The Inspiration Basket and my Creative Process.

I am very inspired by my materials. Crafting with Fibre, engages all the senses, and I get as much inspiration from gazing into a box of fibre as I do from “thinking”, possibly more.

This here is motivation in a basket!

There is a time and a place for mindful creativity, of course sometimes I will start with a concept, or be given one for a commission, but what I want to share with you is my never-fail strategy for getting past the creative blahs, the Inspiration Basket!

If I am stuck, I always return to my materials for inspiration. What does this fleece, this braid, this colour want to be? What will make it sing?

I will look into my box, pull a couple of things out, put some of them back, grab something else, eyeing up the colour, feeling the texture, inhaling the warm pungent wool scent of it, and suddenly, I’m head down, bum up rummaging for the accent fibres, the silks, the bling, the locks, chucking it all into an “inspiration basket”, words and pictures whirling in my brain, faster than my hands can work.

This seems to work, whether it is a felted piece, or my Designer Yarns, though one thing I have learned, is that while in felting, the colours stay more or less where they are placed, it is almost impossible to apply too much colour, as the felting process tends to mute and harmonise what look, on the face of it, to be clashing colours and textures.

I may edit the basket later. I’ll confess, I did these for the photoshoot, the pictures show an attractive basket, but I’m just as likely to use a pound shop plastic bin, or even an old cardboard box, whatever is to hand, when the inspiration strikes. I may not use everything in it, or I may go shopping in the stash for that last little something, but the concept is born in that mad rummage!

I can be feeling totally meh, not a creative bone in my body, and if I remember to do this, it almost always works, and I am excited to create again. I’ve also lost count of the times I started wanting to make one thing, and wound up making something entirely different, because that was what the thing that inspired me needed to be!

Like all artists, I can get stuck in colour ruts. I find blues, purples and teals in complementary colour schemes are a bit of a default. I’m challenging myself to be more adventurous with colour, so sometimes I use one of those colour palettes, beloved of Pinterest, as a leaping off point. This one spices up my beloved Blue/greens with Reds and Orange. What I make from it, and how, will be another post!

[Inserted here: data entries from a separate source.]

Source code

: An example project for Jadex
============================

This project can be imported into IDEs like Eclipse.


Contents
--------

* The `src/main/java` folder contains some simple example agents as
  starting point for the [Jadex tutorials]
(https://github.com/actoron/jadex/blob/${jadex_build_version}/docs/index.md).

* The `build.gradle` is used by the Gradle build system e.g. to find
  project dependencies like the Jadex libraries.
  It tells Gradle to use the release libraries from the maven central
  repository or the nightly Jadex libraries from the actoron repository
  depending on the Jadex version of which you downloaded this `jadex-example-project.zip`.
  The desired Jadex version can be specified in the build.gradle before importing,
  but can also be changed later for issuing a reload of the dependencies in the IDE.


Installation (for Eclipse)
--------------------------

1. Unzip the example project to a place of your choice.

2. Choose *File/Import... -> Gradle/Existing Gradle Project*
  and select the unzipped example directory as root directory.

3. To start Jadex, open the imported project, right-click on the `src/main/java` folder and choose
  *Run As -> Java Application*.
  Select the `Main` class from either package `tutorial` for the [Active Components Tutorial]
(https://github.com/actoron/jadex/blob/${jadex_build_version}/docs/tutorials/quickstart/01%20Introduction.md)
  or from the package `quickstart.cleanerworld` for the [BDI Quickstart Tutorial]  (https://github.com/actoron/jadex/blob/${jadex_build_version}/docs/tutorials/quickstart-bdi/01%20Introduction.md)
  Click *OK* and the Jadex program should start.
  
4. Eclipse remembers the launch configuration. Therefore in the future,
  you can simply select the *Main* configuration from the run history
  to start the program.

Sometimes, one fibre is the inspiration, and the rest play a supporting role. For instance, I have a glorious luxurious blend, which came to me in a grab bag of World of Wool lap waste, and sat in my stash for several years. It had Merino, Alpaca, lavish amounts of teal blue mulberry silk, in the most delicious mixture of blues, whites and natural fawns. It sang to me of the sea, on a sunny day after a storm, when the water was blue again, but with flecks of fawn foam. And it waited, patiently, until I had the skills to do it justice, before becoming a yarn that reminded me of just such a sea. Core spun with a jagged motion, chain plied, with silky Teeswater locks woven into the plies. Fat and bulky, but airy and squishable, and the slightly grubby denim blue of the sea after a storm, with big frothy white breakers. That fibre changed the entire creative direction of a larger project, because it needed that technique.

I wanted this piece to be both tactile and disturbing!


Sometimes it will be an accent that sets the tone for a piece. I once bought one of those Turkish “Good Luck Eye” bracelets, because I wanted to felt a Torque necklace with a row of googly eyes in it.

Sometimes unconventional materials lodge themselves in my brain, telling me to hunt out the perfect fibres and techniques to bring them to life, as with my Peacock Barb and Beetle Wing Yarn. That yarn lived in my brain on and off for a month as I mulled it over, before making up my inspiration basket and blending the batt, selecting the technique, and the plying thread, and making it real.

This post has been a joy to write, so welcome to the whirling Kaleidoscope that is my process. I don’t know about you, but I feel inspired now! I think I may just have an appointment with a basket of fluff!